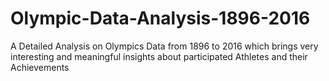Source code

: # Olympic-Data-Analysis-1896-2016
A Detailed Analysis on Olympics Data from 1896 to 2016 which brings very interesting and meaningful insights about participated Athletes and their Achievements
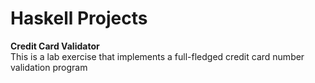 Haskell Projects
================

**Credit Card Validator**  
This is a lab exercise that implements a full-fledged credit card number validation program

--

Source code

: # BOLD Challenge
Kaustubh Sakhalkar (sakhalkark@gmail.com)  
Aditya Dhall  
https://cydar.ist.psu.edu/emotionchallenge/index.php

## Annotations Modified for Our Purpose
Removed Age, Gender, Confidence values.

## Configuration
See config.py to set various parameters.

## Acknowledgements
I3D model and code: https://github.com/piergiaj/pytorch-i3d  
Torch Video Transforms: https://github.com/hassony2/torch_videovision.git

Exercise directions
In the records above, how many lines hold the string "github"? Reply with only the number.

Exercise response
2